Exercise details. Every line of the data must be set down exactly as shown.

Saved entries.
───
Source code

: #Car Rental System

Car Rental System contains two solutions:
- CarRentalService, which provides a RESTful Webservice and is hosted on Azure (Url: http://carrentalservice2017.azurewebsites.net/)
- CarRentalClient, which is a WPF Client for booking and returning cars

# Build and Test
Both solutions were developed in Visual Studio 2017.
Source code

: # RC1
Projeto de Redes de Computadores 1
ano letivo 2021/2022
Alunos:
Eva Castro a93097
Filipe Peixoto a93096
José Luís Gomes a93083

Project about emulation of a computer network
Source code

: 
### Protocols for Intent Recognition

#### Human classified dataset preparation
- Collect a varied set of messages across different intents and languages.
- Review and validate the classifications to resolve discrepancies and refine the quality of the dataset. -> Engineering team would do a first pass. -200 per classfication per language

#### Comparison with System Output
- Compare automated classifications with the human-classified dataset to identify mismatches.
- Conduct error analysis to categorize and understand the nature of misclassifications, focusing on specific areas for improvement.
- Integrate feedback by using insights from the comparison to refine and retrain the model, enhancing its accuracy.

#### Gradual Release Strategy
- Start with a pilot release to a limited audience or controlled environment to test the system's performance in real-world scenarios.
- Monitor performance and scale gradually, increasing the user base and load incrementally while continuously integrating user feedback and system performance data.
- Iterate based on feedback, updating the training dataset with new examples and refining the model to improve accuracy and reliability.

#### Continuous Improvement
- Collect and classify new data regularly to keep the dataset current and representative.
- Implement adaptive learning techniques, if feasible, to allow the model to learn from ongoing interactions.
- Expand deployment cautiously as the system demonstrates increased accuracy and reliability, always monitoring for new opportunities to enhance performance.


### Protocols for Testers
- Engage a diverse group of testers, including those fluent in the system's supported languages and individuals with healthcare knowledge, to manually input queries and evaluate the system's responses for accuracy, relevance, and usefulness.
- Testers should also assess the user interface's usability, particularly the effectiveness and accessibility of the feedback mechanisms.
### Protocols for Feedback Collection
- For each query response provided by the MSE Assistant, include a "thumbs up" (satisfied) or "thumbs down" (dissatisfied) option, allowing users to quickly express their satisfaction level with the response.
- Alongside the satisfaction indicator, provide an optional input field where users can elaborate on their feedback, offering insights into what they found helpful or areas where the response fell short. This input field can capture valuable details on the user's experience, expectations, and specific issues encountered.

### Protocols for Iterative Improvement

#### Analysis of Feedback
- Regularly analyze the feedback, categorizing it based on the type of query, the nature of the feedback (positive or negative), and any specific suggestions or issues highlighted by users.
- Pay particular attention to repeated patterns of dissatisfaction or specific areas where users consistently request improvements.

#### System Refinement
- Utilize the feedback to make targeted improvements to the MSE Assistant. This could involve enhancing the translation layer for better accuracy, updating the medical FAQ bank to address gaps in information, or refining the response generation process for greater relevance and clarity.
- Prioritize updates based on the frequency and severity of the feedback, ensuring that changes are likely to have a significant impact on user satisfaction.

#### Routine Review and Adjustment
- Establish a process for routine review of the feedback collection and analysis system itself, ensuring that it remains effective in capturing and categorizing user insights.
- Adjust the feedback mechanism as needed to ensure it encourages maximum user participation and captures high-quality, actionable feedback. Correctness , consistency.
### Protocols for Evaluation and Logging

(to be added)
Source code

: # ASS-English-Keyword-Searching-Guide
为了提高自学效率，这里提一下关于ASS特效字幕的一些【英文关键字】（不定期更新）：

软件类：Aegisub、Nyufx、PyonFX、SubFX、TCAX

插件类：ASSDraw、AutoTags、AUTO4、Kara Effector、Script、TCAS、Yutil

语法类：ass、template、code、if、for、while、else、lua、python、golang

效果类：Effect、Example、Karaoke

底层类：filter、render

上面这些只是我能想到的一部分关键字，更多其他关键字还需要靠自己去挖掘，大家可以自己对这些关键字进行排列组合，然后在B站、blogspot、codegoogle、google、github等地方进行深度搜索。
───
Solution to the problem.
Source code

: #Car Rental System

Car Rental System contains two solutions:
- CarRentalService, which provides a RESTful Webservice and is hosted on Azure (Url: http://carrentalservice2017.azurewebsites.net/)
- CarRentalClient, which is a WPF Client for booking and returning cars

# Build and Test
Both solutions were developed in Visual Studio 2017.
Source code

: # RC1
Projeto de Redes de Computadores 1
ano letivo 2021/2022
Alunos:
Eva Castro a93097
Filipe Peixoto a93096
José Luís Gomes a93083

Project about emulation of a computer network
Source code

: 
### Protocols for Intent Recognition

#### Human classified dataset preparation
- Collect a varied set of messages across different intents and languages.
- Review and validate the classifications to resolve discrepancies and refine the quality of the dataset. -> Engineering team would do a first pass. -200 per classfication per language

#### Comparison with System Output
- Compare automated classifications with the human-classified dataset to identify mismatches.
- Conduct error analysis to categorize and understand the nature of misclassifications, focusing on specific areas for improvement.
- Integrate feedback by using insights from the comparison to refine and retrain the model, enhancing its accuracy.

#### Gradual Release Strategy
- Start with a pilot release to a limited audience or controlled environment to test the system's performance in real-world scenarios.
- Monitor performance and scale gradually, increasing the user base and load incrementally while continuously integrating user feedback and system performance data.
- Iterate based on feedback, updating the training dataset with new examples and refining the model to improve accuracy and reliability.

#### Continuous Improvement
- Collect and classify new data regularly to keep the dataset current and representative.
- Implement adaptive learning techniques, if feasible, to allow the model to learn from ongoing interactions.
- Expand deployment cautiously as the system demonstrates increased accuracy and reliability, always monitoring for new opportunities to enhance performance.


### Protocols for Testers
- Engage a diverse group of testers, including those fluent in the system's supported languages and individuals with healthcare knowledge, to manually input queries and evaluate the system's responses for accuracy, relevance, and usefulness.
- Testers should also assess the user interface's usability, particularly the effectiveness and accessibility of the feedback mechanisms.
### Protocols for Feedback Collection
- For each query response provided by the MSE Assistant, include a "thumbs up" (satisfied) or "thumbs down" (dissatisfied) option, allowing users to quickly express their satisfaction level with the response.
- Alongside the satisfaction indicator, provide an optional input field where users can elaborate on their feedback, offering insights into what they found helpful or areas where the response fell short. This input field can capture valuable details on the user's experience, expectations, and specific issues encountered.

### Protocols for Iterative Improvement

#### Analysis of Feedback
- Regularly analyze the feedback, categorizing it based on the type of query, the nature of the feedback (positive or negative), and any specific suggestions or issues highlighted by users.
- Pay particular attention to repeated patterns of dissatisfaction or specific areas where users consistently request improvements.

#### System Refinement
- Utilize the feedback to make targeted improvements to the MSE Assistant. This could involve enhancing the translation layer for better accuracy, updating the medical FAQ bank to address gaps in information, or refining the response generation process for greater relevance and clarity.
- Prioritize updates based on the frequency and severity of the feedback, ensuring that changes are likely to have a significant impact on user satisfaction.

#### Routine Review and Adjustment
- Establish a process for routine review of the feedback collection and analysis system itself, ensuring that it remains effective in capturing and categorizing user insights.
- Adjust the feedback mechanism as needed to ensure it encourages maximum user participation and captures high-quality, actionable feedback. Correctness , consistency.
### Protocols for Evaluation and Logging

(to be added)
Source code

: # ASS-English-Keyword-Searching-Guide
为了提高自学效率，这里提一下关于ASS特效字幕的一些【英文关键字】（不定期更新）：

软件类：Aegisub、Nyufx、PyonFX、SubFX、TCAX

插件类：ASSDraw、AutoTags、AUTO4、Kara Effector、Script、TCAS、Yutil

语法类：ass、template、code、if、for、while、else、lua、python、golang

效果类：Effect、Example、Karaoke

底层类：filter、render

上面这些只是我能想到的一部分关键字，更多其他关键字还需要靠自己去挖掘，大家可以自己对这些关键字进行排列组合，然后在B站、blogspot、codegoogle、google、github等地方进行深度搜索。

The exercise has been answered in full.